* **WORK REQUEST**: Restate every record exactly as it is written, while omitting the pictures it holds.

* **RECORDS FOR THIS TASK**:
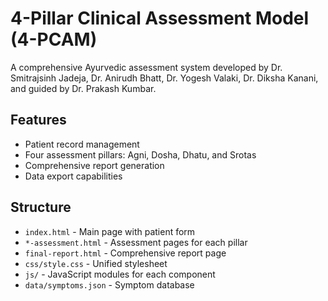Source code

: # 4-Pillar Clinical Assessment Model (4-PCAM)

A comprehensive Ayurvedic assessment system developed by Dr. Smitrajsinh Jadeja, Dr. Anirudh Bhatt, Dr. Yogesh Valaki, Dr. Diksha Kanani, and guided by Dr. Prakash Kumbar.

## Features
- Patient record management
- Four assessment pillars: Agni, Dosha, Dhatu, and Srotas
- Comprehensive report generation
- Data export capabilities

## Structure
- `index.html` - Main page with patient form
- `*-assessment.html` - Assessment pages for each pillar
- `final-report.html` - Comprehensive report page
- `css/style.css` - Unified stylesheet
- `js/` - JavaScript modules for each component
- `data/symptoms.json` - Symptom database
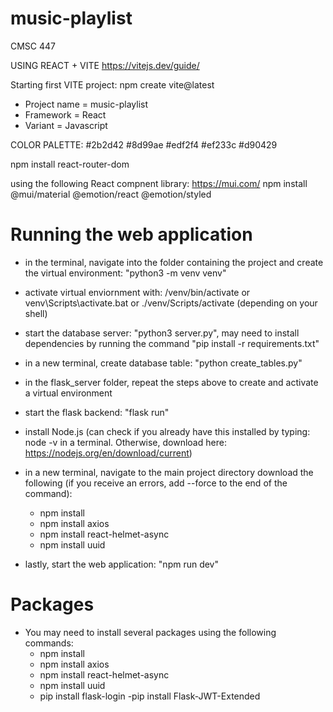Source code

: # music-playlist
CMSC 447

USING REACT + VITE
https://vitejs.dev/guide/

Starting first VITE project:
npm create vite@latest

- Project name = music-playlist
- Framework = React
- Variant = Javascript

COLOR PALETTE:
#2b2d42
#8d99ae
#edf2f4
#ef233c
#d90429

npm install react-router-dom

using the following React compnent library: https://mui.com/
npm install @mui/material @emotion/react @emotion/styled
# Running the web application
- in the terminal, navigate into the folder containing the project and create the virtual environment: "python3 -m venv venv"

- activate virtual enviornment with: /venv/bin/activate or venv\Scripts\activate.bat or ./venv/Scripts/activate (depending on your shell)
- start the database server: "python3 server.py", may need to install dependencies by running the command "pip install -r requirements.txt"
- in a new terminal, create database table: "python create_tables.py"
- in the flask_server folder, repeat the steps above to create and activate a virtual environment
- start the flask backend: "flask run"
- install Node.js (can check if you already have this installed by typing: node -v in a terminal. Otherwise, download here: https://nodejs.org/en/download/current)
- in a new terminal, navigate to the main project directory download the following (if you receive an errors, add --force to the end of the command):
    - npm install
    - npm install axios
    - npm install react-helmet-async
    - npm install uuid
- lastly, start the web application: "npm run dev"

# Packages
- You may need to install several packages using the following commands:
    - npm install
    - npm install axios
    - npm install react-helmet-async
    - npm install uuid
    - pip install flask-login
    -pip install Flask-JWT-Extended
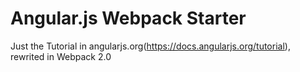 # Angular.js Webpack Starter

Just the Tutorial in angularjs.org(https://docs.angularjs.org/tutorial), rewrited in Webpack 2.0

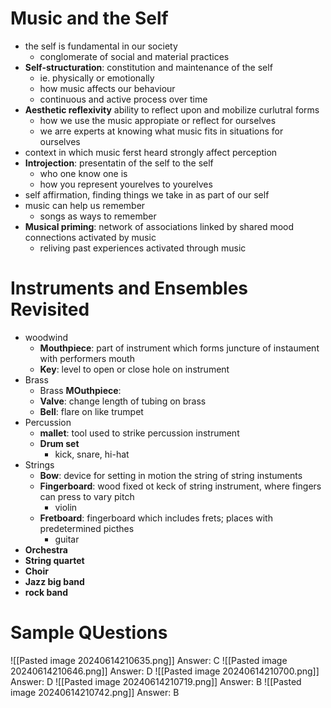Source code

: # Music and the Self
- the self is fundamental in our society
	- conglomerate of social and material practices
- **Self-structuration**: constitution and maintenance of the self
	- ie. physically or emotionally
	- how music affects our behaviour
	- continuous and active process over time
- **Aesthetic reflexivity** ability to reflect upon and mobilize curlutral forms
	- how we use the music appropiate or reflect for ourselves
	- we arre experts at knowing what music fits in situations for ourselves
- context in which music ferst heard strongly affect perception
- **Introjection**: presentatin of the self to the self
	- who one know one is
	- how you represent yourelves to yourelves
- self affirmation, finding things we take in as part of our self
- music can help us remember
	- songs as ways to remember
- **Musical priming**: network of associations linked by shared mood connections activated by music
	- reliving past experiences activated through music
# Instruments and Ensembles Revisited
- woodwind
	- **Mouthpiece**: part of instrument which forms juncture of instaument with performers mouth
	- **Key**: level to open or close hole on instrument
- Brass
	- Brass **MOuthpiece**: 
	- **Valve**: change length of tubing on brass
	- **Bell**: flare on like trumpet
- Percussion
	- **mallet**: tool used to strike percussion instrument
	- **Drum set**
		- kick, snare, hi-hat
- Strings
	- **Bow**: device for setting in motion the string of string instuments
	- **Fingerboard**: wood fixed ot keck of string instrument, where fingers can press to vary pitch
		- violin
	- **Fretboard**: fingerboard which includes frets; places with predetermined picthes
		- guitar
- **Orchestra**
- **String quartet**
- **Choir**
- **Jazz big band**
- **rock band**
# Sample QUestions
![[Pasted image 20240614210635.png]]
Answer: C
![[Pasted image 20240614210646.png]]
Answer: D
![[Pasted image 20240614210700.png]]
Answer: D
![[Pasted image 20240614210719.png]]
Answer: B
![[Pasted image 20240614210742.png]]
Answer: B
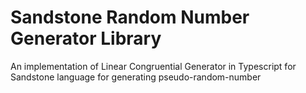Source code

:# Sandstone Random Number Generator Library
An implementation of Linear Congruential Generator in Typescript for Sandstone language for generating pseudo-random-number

* **COMPLETED EXERCISE**:
Source code

: # 4-Pillar Clinical Assessment Model (4-PCAM)

A comprehensive Ayurvedic assessment system developed by Dr. Smitrajsinh Jadeja, Dr. Anirudh Bhatt, Dr. Yogesh Valaki, Dr. Diksha Kanani, and guided by Dr. Prakash Kumbar.

## Features
- Patient record management
- Four assessment pillars: Agni, Dosha, Dhatu, and Srotas
- Comprehensive report generation
- Data export capabilities

## Structure
- `index.html` - Main page with patient form
- `*-assessment.html` - Assessment pages for each pillar
- `final-report.html` - Comprehensive report page
- `css/style.css` - Unified stylesheet
- `js/` - JavaScript modules for each component
- `data/symptoms.json` - Symptom database
Source code

: # music-playlist
CMSC 447

USING REACT + VITE
https://vitejs.dev/guide/

Starting first VITE project:
npm create vite@latest

- Project name = music-playlist
- Framework = React
- Variant = Javascript

COLOR PALETTE:
#2b2d42
#8d99ae
#edf2f4
#ef233c
#d90429

npm install react-router-dom

using the following React compnent library: https://mui.com/
npm install @mui/material @emotion/react @emotion/styled
# Running the web application
- in the terminal, navigate into the folder containing the project and create the virtual environment: "python3 -m venv venv"

- activate virtual enviornment with: /venv/bin/activate or venv\Scripts\activate.bat or ./venv/Scripts/activate (depending on your shell)
- start the database server: "python3 server.py", may need to install dependencies by running the command "pip install -r requirements.txt"
- in a new terminal, create database table: "python create_tables.py"
- in the flask_server folder, repeat the steps above to create and activate a virtual environment
- start the flask backend: "flask run"
- install Node.js (can check if you already have this installed by typing: node -v in a terminal. Otherwise, download here: https://nodejs.org/en/download/current)
- in a new terminal, navigate to the main project directory download the following (if you receive an errors, add --force to the end of the command):
    - npm install
    - npm install axios
    - npm install react-helmet-async
    - npm install uuid
- lastly, start the web application: "npm run dev"

# Packages
- You may need to install several packages using the following commands:
    - npm install
    - npm install axios
    - npm install react-helmet-async
    - npm install uuid
    - pip install flask-login
    -pip install Flask-JWT-Extended
 # Angular.js Webpack Starter

Just the Tutorial in angularjs.org(https://docs.angularjs.org/tutorial), rewrited in Webpack 2.0

Source code

: # Music and the Self
- the self is fundamental in our society
	- conglomerate of social and material practices
- **Self-structuration**: constitution and maintenance of the self
	- ie. physically or emotionally
	- how music affects our behaviour
	- continuous and active process over time
- **Aesthetic reflexivity** ability to reflect upon and mobilize curlutral forms
	- how we use the music appropiate or reflect for ourselves
	- we arre experts at knowing what music fits in situations for ourselves
- context in which music ferst heard strongly affect perception
- **Introjection**: presentatin of the self to the self
	- who one know one is
	- how you represent yourelves to yourelves
- self affirmation, finding things we take in as part of our self
- music can help us remember
	- songs as ways to remember
- **Musical priming**: network of associations linked by shared mood connections activated by music
	- reliving past experiences activated through music
# Instruments and Ensembles Revisited
- woodwind
	- **Mouthpiece**: part of instrument which forms juncture of instaument with performers mouth
	- **Key**: level to open or close hole on instrument
- Brass
	- Brass **MOuthpiece**: 
	- **Valve**: change length of tubing on brass
	- **Bell**: flare on like trumpet
- Percussion
	- **mallet**: tool used to strike percussion instrument
	- **Drum set**
		- kick, snare, hi-hat
- Strings
	- **Bow**: device for setting in motion the string of string instuments
	- **Fingerboard**: wood fixed ot keck of string instrument, where fingers can press to vary pitch
		- violin
	- **Fretboard**: fingerboard which includes frets; places with predetermined picthes
		- guitar
- **Orchestra**
- **String quartet**
- **Choir**
- **Jazz big band**
- **rock band**
# Sample QUestions
![[Pasted image 20240614210635.png]]
Answer: C
![[Pasted image 20240614210646.png]]
Answer: D
![[Pasted image 20240614210700.png]]
Answer: D
![[Pasted image 20240614210719.png]]
Answer: B
![[Pasted image 20240614210742.png]]
Answer: B
Source code

:# Sandstone Random Number Generator Library
An implementation of Linear Congruential Generator in Typescript for Sandstone language for generating pseudo-random-number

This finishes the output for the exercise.